- _Exercise_: Each entry below should be written out exactly as it is, with no pictures.

- _Items from a data source_:
○ ○ ○ ○

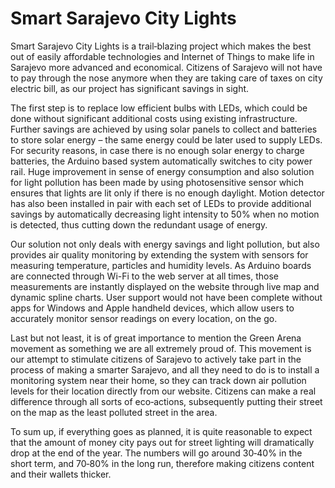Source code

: # Smart Sarajevo City Lights 
Smart Sarajevo City Lights is a trail‐blazing project which makes the best out of easily affordable technologies and Internet of Things to make life in Sarajevo more advanced and economical. Citizens of Sarajevo will not have to pay through the nose anymore when they are taking care of taxes on city electric bill, as our project has significant savings in sight.

The first step is to replace low efficient bulbs with LEDs, which could be done without significant additional costs using existing infrastructure. Further savings are achieved by using solar panels to collect and batteries to store solar energy – the same energy could be later used to supply LEDs. For security reasons, in case there is no enough solar energy to charge batteries, the Arduino based system automatically switches to city power rail. Huge improvement in sense of energy consumption and also solution for light pollution has been made by using photosensitive sensor which ensures that lights are lit only if there is no enough daylight. Motion detector has also been installed in pair with each set of LEDs to provide additional savings by automatically decreasing light intensity to 50% when no motion is detected, thus cutting down the redundant usage of energy.

Our solution not only deals with energy savings and light pollution, but also provides air quality monitoring by extending the system with sensors for measuring temperature, particles and humidity levels. As Arduino boards are connected through Wi-Fi to the web server at all times, those measurements are instantly displayed on the website through live map and dynamic spline charts. User support would not have been complete without apps for Windows and Apple handheld devices, which allow users to accurately monitor sensor readings on every location, on the go. 

Last but not least, it is of great importance to mention the Green Arena movement as something we are all extremely proud of. This movement is our attempt to stimulate citizens of Sarajevo to actively take part in the process of making a smarter Sarajevo, and all they need to do is to install a monitoring system near their home, so they can track down air pollution levels for their location directly from our website. Citizens can make a real difference through all sorts of eco‐actions, subsequently putting their street on the map as the least polluted street in the area. 

To sum up, if everything goes as planned, it is quite reasonable to expect that the amount of money city pays out for street lighting will dramatically drop at the end of the year. The numbers will go around 30‐40% in the short term, and 70‐80% in the long run, therefore making citizens content and their wallets thicker.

○ ○ ○ ○

- _Reply_:
Source code

: # Smart Sarajevo City Lights 
Smart Sarajevo City Lights is a trail‐blazing project which makes the best out of easily affordable technologies and Internet of Things to make life in Sarajevo more advanced and economical. Citizens of Sarajevo will not have to pay through the nose anymore when they are taking care of taxes on city electric bill, as our project has significant savings in sight.

The first step is to replace low efficient bulbs with LEDs, which could be done without significant additional costs using existing infrastructure. Further savings are achieved by using solar panels to collect and batteries to store solar energy – the same energy could be later used to supply LEDs. For security reasons, in case there is no enough solar energy to charge batteries, the Arduino based system automatically switches to city power rail. Huge improvement in sense of energy consumption and also solution for light pollution has been made by using photosensitive sensor which ensures that lights are lit only if there is no enough daylight. Motion detector has also been installed in pair with each set of LEDs to provide additional savings by automatically decreasing light intensity to 50% when no motion is detected, thus cutting down the redundant usage of energy.

Our solution not only deals with energy savings and light pollution, but also provides air quality monitoring by extending the system with sensors for measuring temperature, particles and humidity levels. As Arduino boards are connected through Wi-Fi to the web server at all times, those measurements are instantly displayed on the website through live map and dynamic spline charts. User support would not have been complete without apps for Windows and Apple handheld devices, which allow users to accurately monitor sensor readings on every location, on the go. 

Last but not least, it is of great importance to mention the Green Arena movement as something we are all extremely proud of. This movement is our attempt to stimulate citizens of Sarajevo to actively take part in the process of making a smarter Sarajevo, and all they need to do is to install a monitoring system near their home, so they can track down air pollution levels for their location directly from our website. Citizens can make a real difference through all sorts of eco‐actions, subsequently putting their street on the map as the least polluted street in the area. 

To sum up, if everything goes as planned, it is quite reasonable to expect that the amount of money city pays out for street lighting will dramatically drop at the end of the year. The numbers will go around 30‐40% in the short term, and 70‐80% in the long run, therefore making citizens content and their wallets thicker.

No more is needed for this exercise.